**Task to complete:** With the pictures removed, write out the data below exactly.

**Data to use:**
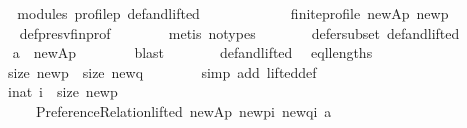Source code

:\begin{isabellebody}
\ \ \ \ \isamarkupfalse%
\ \isamarkupfalse%
\ modules\ profile{\isacharunderscore}{\kern0pt}p\ def{\isacharunderscore}{\kern0pt}and{\isacharunderscore}{\kern0pt}lifted\isanewline
\ \ \ \ \isamarkupfalse%
\ {}{\isacharcolon}{\kern0pt}\isanewline
\ \ \ \ \ \ {\isachardoublequoteopen}finite{\isacharunderscore}{\kern0pt}profile\ {\isacharquery}{\kern0pt}new{\isacharunderscore}{\kern0pt}Ap\ {\isacharquery}{\kern0pt}new{\isacharunderscore}{\kern0pt}p{\isachardoublequoteclose}\isanewline
\ \ \ \ \ \ \isamarkupfalse%
\ def{\isacharunderscore}{\kern0pt}presv{\isacharunderscore}{\kern0pt}fin{\isacharunderscore}{\kern0pt}prof\isanewline
\ \ \ \ \ \ \isamarkupfalse%
\ {\isacharparenleft}{\kern0pt}metis\ {\isacharparenleft}{\kern0pt}no{\isacharunderscore}{\kern0pt}types{\isacharparenright}{\kern0pt}{\isacharparenright}{\kern0pt}\isanewline
\ \ \ \ \isamarkupfalse%
\ \isamarkupfalse%
\ defer{\isacharunderscore}{\kern0pt}subset\ def{\isacharunderscore}{\kern0pt}and{\isacharunderscore}{\kern0pt}lifted\isanewline
\ \ \ \ \isamarkupfalse%
\ {}{\isacharcolon}{\kern0pt}\ {\isachardoublequoteopen}a\ {\isasymin}\ {\isacharquery}{\kern0pt}new{\isacharunderscore}{\kern0pt}Ap{\isachardoublequoteclose}\isanewline
\ \ \ \ \ \ \isamarkupfalse%
\ blast\isanewline
\ \ \ \ \isamarkupfalse%
\ \isamarkupfalse%
\ def{\isacharunderscore}{\kern0pt}and{\isacharunderscore}{\kern0pt}lifted\ \isamarkupfalse%
\ eql{\isacharunderscore}{\kern0pt}lengths{\isacharcolon}{\kern0pt}\isanewline
\ \ \ \ \ \ {\isachardoublequoteopen}size\ {\isacharquery}{\kern0pt}new{\isacharunderscore}{\kern0pt}p\ {\isacharequal}{\kern0pt}\ size\ {\isacharquery}{\kern0pt}new{\isacharunderscore}{\kern0pt}q{\isachardoublequoteclose}\isanewline
\ \ \ \ \ \ \isamarkupfalse%
\ {\isacharparenleft}{\kern0pt}simp\ add{\isacharcolon}{\kern0pt}\ lifted{\isacharunderscore}{\kern0pt}def{\isacharparenright}{\kern0pt}\isanewline
\ \ \ \ \isamarkupfalse%
\ \isamarkupfalse%
\ {}{\isacharcolon}{\kern0pt}\isanewline
\ \ \ \ \ \ {\isachardoublequoteopen}{\isacharparenleft}{\kern0pt}{\isasymforall}i{\isacharcolon}{\kern0pt}{\isacharcolon}{\kern0pt}nat{\isachardot}{\kern0pt}\ i\ {\isacharless}{\kern0pt}\ size\ {\isacharquery}{\kern0pt}new{\isacharunderscore}{\kern0pt}p\ {\isasymlongrightarrow}\isanewline
\ \ \ \ \ \ \ \ \ \ {\isasymnot}Preference{\isacharunderscore}{\kern0pt}Relation{\isachardot}{\kern0pt}lifted\ {\isacharquery}{\kern0pt}new{\isacharunderscore}{\kern0pt}Ap\ {\isacharparenleft}{\kern0pt}{\isacharquery}{\kern0pt}new{\isacharunderscore}{\kern0pt}p{\isacharbang}{\kern0pt}i{\isacharparenright}{\kern0pt}\ {\isacharparenleft}{\kern0pt}{\isacharquery}{\kern0pt}new{\isacharunderscore}{\kern0pt}q{\isacharbang}{\kern0pt}i{\isacharparenright}{\kern0pt}\ a{\isacharparenright}{\kern0pt}\ {\isasymor}\isanewline

\end{isabellebody}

**Exercise answer:**
Source code

:\begin{isabellebody}
\ \ \ \ \isamarkupfalse%
\ \isamarkupfalse%
\ modules\ profile{\isacharunderscore}{\kern0pt}p\ def{\isacharunderscore}{\kern0pt}and{\isacharunderscore}{\kern0pt}lifted\isanewline
\ \ \ \ \isamarkupfalse%
\ {}{\isacharcolon}{\kern0pt}\isanewline
\ \ \ \ \ \ {\isachardoublequoteopen}finite{\isacharunderscore}{\kern0pt}profile\ {\isacharquery}{\kern0pt}new{\isacharunderscore}{\kern0pt}Ap\ {\isacharquery}{\kern0pt}new{\isacharunderscore}{\kern0pt}p{\isachardoublequoteclose}\isanewline
\ \ \ \ \ \ \isamarkupfalse%
\ def{\isacharunderscore}{\kern0pt}presv{\isacharunderscore}{\kern0pt}fin{\isacharunderscore}{\kern0pt}prof\isanewline
\ \ \ \ \ \ \isamarkupfalse%
\ {\isacharparenleft}{\kern0pt}metis\ {\isacharparenleft}{\kern0pt}no{\isacharunderscore}{\kern0pt}types{\isacharparenright}{\kern0pt}{\isacharparenright}{\kern0pt}\isanewline
\ \ \ \ \isamarkupfalse%
\ \isamarkupfalse%
\ defer{\isacharunderscore}{\kern0pt}subset\ def{\isacharunderscore}{\kern0pt}and{\isacharunderscore}{\kern0pt}lifted\isanewline
\ \ \ \ \isamarkupfalse%
\ {}{\isacharcolon}{\kern0pt}\ {\isachardoublequoteopen}a\ {\isasymin}\ {\isacharquery}{\kern0pt}new{\isacharunderscore}{\kern0pt}Ap{\isachardoublequoteclose}\isanewline
\ \ \ \ \ \ \isamarkupfalse%
\ blast\isanewline
\ \ \ \ \isamarkupfalse%
\ \isamarkupfalse%
\ def{\isacharunderscore}{\kern0pt}and{\isacharunderscore}{\kern0pt}lifted\ \isamarkupfalse%
\ eql{\isacharunderscore}{\kern0pt}lengths{\isacharcolon}{\kern0pt}\isanewline
\ \ \ \ \ \ {\isachardoublequoteopen}size\ {\isacharquery}{\kern0pt}new{\isacharunderscore}{\kern0pt}p\ {\isacharequal}{\kern0pt}\ size\ {\isacharquery}{\kern0pt}new{\isacharunderscore}{\kern0pt}q{\isachardoublequoteclose}\isanewline
\ \ \ \ \ \ \isamarkupfalse%
\ {\isacharparenleft}{\kern0pt}simp\ add{\isacharcolon}{\kern0pt}\ lifted{\isacharunderscore}{\kern0pt}def{\isacharparenright}{\kern0pt}\isanewline
\ \ \ \ \isamarkupfalse%
\ \isamarkupfalse%
\ {}{\isacharcolon}{\kern0pt}\isanewline
\ \ \ \ \ \ {\isachardoublequoteopen}{\isacharparenleft}{\kern0pt}{\isasymforall}i{\isacharcolon}{\kern0pt}{\isacharcolon}{\kern0pt}nat{\isachardot}{\kern0pt}\ i\ {\isacharless}{\kern0pt}\ size\ {\isacharquery}{\kern0pt}new{\isacharunderscore}{\kern0pt}p\ {\isasymlongrightarrow}\isanewline
\ \ \ \ \ \ \ \ \ \ {\isasymnot}Preference{\isacharunderscore}{\kern0pt}Relation{\isachardot}{\kern0pt}lifted\ {\isacharquery}{\kern0pt}new{\isacharunderscore}{\kern0pt}Ap\ {\isacharparenleft}{\kern0pt}{\isacharquery}{\kern0pt}new{\isacharunderscore}{\kern0pt}p{\isacharbang}{\kern0pt}i{\isacharparenright}{\kern0pt}\ {\isacharparenleft}{\kern0pt}{\isacharquery}{\kern0pt}new{\isacharunderscore}{\kern0pt}q{\isacharbang}{\kern0pt}i{\isacharparenright}{\kern0pt}\ a{\isacharparenright}{\kern0pt}\ {\isasymor}\isanewline

\end{isabellebody}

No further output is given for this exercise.